[Start of Attachment]
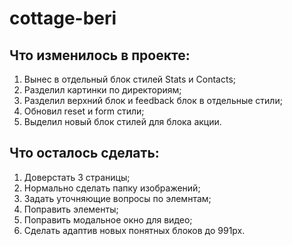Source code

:# cottage-beri

## Что изменилось в проекте:
1. Вынес в отдельный блок стилей Stats и Contacts;
2. Разделил картинки по директориям;
3. Разделил верхний блок и feedback блок в отдельные стили;
4. Обновил reset и form стили;
5. Выделил новый блок стилей для блока акции.

## Что осталось сделать:
1. Доверстать 3 страницы;
2. Нормально сделать папку изображений;
3. Задать уточняющие вопросы по элемнтам;
5. Поправить элементы;
6. Поправить модальное окно для видео;
7. Сделать адаптив новых понятных блоков до 991px.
[End of Attachment]
The task –
What you hand back should match the listing exactly, except that no pictures appear.

Written reply –
Source code

:# cottage-beri

## Что изменилось в проекте:
1. Вынес в отдельный блок стилей Stats и Contacts;
2. Разделил картинки по директориям;
3. Разделил верхний блок и feedback блок в отдельные стили;
4. Обновил reset и form стили;
5. Выделил новый блок стилей для блока акции.

## Что осталось сделать:
1. Доверстать 3 страницы;
2. Нормально сделать папку изображений;
3. Задать уточняющие вопросы по элемнтам;
5. Поправить элементы;
6. Поправить модальное окно для видео;
7. Сделать адаптив новых понятных блоков до 991px.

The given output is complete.